● **YOUR ASSIGNMENT**
Please state how many lines in the records contain the string "documentclass", with no words besides the number.

● **RECORDS**
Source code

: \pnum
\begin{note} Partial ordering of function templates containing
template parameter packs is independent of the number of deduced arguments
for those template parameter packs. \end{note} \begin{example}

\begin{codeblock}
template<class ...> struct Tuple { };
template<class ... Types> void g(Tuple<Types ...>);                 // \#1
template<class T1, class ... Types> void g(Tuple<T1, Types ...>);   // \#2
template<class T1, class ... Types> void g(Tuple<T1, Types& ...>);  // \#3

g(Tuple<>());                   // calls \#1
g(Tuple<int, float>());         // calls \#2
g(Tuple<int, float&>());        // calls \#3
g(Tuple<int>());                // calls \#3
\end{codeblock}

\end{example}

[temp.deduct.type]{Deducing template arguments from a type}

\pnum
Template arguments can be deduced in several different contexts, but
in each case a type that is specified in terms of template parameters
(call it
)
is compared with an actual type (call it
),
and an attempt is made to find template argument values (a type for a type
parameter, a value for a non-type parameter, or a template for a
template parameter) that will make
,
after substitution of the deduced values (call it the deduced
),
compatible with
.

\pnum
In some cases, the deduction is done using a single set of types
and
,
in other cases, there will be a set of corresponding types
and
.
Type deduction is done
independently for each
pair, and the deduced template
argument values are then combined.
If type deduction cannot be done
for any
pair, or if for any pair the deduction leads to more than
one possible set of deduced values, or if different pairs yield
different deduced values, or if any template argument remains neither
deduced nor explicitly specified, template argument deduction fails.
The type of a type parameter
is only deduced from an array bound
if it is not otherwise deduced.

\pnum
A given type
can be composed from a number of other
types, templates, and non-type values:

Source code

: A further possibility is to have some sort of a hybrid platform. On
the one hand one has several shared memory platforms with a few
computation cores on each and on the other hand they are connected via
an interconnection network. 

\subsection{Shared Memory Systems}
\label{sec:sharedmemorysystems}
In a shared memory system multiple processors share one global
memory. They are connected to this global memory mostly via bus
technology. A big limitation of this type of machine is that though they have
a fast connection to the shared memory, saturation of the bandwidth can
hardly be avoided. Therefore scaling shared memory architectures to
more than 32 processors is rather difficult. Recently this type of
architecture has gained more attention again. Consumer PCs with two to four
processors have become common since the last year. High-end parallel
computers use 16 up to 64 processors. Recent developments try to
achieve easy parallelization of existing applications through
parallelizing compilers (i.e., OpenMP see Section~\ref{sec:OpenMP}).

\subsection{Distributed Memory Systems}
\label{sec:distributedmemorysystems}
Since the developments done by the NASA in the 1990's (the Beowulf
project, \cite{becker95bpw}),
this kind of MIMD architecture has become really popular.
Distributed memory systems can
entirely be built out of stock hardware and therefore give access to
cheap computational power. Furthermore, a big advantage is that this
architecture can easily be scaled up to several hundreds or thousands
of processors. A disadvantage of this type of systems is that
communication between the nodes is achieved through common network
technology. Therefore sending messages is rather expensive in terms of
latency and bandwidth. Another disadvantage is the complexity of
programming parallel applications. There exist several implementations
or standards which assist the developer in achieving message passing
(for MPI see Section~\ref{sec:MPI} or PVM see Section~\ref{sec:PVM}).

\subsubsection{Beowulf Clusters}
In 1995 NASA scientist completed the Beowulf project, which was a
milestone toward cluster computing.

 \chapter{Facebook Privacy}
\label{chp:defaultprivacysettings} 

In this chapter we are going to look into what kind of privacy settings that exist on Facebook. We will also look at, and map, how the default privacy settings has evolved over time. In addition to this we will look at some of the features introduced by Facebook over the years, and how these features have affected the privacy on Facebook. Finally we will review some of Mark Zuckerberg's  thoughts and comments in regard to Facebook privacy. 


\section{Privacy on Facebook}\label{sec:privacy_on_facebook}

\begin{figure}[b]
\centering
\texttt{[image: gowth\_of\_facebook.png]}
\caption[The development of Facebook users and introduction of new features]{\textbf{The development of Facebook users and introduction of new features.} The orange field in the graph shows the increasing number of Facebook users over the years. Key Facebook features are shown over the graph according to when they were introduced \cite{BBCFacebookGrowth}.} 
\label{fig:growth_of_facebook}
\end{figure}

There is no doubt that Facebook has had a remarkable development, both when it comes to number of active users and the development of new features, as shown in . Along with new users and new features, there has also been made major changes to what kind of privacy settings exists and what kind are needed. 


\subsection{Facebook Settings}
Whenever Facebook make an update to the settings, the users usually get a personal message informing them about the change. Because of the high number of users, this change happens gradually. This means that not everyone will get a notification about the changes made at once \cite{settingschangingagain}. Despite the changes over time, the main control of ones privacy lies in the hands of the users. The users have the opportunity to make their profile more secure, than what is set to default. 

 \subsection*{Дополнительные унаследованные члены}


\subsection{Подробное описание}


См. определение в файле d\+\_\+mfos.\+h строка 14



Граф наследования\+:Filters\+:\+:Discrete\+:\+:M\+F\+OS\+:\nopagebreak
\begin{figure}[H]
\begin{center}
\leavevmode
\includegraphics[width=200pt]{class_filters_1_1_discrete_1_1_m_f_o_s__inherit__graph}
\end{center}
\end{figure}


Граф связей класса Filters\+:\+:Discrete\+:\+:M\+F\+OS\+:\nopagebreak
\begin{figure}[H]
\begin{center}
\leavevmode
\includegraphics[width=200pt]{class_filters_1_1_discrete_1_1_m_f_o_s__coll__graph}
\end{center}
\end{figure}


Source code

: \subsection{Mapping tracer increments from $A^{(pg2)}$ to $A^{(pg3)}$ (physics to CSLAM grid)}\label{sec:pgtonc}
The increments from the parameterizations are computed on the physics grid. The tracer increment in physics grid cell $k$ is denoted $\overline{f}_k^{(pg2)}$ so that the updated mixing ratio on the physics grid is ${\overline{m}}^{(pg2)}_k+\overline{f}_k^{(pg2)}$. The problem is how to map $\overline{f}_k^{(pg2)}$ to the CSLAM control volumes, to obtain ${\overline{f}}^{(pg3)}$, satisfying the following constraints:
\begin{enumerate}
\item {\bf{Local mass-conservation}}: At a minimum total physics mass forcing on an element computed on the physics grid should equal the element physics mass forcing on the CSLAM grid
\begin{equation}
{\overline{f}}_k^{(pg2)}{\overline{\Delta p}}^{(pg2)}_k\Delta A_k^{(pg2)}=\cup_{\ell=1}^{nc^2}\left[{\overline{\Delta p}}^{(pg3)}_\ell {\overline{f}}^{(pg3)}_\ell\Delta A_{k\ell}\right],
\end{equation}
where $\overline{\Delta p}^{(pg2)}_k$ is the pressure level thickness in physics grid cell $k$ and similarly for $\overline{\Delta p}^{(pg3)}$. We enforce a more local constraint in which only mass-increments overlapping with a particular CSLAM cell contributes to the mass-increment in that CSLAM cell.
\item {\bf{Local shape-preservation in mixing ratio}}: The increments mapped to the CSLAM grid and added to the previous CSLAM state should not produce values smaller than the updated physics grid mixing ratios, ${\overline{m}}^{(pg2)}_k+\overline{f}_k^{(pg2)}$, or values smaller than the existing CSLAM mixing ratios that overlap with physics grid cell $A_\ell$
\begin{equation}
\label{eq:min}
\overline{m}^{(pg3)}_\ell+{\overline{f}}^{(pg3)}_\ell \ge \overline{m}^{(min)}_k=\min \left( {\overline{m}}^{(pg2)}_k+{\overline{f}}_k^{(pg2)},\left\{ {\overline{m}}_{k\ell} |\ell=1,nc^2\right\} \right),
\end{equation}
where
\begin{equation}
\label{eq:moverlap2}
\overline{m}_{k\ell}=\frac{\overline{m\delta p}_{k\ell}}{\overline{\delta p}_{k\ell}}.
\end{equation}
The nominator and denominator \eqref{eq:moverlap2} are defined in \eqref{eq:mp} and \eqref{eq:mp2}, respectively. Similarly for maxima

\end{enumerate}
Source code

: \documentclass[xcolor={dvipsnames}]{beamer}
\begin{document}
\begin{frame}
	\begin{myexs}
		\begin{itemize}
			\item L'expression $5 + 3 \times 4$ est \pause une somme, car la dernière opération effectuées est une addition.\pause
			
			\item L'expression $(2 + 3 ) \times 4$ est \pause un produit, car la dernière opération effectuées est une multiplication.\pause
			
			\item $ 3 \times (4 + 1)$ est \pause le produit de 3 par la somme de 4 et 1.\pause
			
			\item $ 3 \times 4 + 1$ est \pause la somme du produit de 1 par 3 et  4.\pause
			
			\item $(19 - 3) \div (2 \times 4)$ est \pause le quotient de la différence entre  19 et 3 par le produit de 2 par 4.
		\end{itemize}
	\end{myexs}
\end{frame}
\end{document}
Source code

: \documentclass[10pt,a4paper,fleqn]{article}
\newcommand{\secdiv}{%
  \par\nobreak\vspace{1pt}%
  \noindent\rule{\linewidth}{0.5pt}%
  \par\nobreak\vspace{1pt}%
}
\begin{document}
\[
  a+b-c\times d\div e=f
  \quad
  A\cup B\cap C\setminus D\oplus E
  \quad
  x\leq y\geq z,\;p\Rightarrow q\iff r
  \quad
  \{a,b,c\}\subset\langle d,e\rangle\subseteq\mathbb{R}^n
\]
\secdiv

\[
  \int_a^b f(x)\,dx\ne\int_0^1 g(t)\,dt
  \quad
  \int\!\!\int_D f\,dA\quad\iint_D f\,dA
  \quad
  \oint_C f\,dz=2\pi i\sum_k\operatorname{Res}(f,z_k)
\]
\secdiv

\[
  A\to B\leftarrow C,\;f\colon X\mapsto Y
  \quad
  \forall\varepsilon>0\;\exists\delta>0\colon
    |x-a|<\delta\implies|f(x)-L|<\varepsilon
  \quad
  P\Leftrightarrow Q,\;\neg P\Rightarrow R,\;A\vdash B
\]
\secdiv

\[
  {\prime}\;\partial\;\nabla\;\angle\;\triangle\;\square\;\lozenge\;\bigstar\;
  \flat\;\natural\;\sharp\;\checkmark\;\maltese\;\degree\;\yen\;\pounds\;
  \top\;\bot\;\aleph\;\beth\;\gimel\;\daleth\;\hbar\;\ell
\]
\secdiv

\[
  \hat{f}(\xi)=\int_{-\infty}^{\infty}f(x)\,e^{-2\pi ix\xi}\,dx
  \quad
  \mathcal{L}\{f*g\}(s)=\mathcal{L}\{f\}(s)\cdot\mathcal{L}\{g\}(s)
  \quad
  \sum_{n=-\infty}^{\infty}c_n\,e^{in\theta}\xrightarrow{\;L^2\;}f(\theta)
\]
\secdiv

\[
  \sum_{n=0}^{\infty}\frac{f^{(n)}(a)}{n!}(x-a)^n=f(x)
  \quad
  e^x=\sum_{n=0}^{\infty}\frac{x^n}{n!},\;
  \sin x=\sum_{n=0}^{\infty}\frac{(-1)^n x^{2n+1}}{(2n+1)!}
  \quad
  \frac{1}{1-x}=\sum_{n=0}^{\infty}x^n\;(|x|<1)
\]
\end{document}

● **YOUR SOLUTION**
2